Activity: Below are the records; copy each line in which "docs" occurs.

[Data entries]
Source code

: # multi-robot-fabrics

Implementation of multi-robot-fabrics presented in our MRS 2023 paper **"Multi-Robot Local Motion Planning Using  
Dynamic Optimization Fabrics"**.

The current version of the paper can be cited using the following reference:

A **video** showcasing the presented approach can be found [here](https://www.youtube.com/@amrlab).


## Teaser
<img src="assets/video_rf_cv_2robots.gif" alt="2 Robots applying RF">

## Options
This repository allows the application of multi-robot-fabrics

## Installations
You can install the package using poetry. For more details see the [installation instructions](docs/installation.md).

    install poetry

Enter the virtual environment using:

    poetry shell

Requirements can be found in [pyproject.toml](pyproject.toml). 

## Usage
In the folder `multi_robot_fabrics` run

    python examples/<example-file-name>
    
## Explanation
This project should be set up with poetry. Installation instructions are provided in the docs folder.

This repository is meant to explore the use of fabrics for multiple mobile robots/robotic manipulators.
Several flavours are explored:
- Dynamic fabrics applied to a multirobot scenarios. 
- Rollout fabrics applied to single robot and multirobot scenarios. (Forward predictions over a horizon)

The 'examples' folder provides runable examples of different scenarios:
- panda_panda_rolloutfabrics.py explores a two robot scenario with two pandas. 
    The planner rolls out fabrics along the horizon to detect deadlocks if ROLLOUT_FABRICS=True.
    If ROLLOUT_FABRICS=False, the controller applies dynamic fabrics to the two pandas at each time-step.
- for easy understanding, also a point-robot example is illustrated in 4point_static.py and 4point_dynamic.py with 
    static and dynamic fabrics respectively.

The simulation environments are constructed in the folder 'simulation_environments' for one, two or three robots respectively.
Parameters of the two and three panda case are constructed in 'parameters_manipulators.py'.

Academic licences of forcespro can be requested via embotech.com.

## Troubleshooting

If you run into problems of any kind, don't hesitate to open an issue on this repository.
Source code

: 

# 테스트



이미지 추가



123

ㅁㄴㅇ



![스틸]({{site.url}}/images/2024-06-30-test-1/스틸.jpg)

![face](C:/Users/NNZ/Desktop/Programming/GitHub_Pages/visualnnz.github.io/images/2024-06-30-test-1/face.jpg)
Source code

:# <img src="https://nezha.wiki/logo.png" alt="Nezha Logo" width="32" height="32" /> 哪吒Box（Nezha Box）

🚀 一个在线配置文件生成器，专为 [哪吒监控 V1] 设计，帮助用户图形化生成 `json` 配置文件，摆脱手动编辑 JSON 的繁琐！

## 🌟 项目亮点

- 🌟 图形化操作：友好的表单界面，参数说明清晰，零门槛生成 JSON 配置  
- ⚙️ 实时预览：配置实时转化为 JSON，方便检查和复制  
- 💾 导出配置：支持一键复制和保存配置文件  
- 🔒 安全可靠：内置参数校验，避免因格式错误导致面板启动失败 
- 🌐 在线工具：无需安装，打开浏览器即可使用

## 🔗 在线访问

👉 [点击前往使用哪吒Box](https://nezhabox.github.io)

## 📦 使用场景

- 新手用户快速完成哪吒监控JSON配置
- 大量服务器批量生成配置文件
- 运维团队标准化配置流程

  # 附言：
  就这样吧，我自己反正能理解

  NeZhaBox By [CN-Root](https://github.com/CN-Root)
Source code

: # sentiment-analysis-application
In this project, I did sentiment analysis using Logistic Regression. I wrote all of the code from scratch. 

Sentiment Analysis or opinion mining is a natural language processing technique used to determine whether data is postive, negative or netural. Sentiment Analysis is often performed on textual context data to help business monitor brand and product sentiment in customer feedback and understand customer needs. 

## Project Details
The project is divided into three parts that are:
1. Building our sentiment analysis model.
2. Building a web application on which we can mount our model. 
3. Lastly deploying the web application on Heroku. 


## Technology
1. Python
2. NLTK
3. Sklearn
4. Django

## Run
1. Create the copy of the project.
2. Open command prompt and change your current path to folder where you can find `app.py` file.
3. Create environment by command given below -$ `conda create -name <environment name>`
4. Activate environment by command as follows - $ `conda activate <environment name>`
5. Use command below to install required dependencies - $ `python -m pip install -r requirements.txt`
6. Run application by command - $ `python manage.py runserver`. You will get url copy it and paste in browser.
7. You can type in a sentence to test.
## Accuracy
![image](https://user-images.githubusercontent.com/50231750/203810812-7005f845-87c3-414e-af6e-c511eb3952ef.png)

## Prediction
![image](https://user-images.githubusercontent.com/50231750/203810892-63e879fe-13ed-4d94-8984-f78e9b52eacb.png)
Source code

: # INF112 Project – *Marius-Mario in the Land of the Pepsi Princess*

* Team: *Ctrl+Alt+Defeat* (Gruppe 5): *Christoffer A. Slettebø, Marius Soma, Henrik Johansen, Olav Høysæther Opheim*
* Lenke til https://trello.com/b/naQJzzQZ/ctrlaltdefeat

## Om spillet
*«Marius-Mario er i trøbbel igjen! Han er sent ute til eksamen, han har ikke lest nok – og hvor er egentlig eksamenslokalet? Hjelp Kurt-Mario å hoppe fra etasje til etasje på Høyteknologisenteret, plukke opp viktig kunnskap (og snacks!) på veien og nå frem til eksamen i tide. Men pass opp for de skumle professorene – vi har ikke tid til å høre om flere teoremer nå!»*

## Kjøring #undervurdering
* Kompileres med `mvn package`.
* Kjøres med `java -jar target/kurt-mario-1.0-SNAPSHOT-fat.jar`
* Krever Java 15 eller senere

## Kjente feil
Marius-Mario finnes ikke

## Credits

Answer area:
You can install the package using poetry. For more details see the [installation instructions](docs/installation.md).
This project should be set up with poetry. Installation instructions are provided in the docs folder.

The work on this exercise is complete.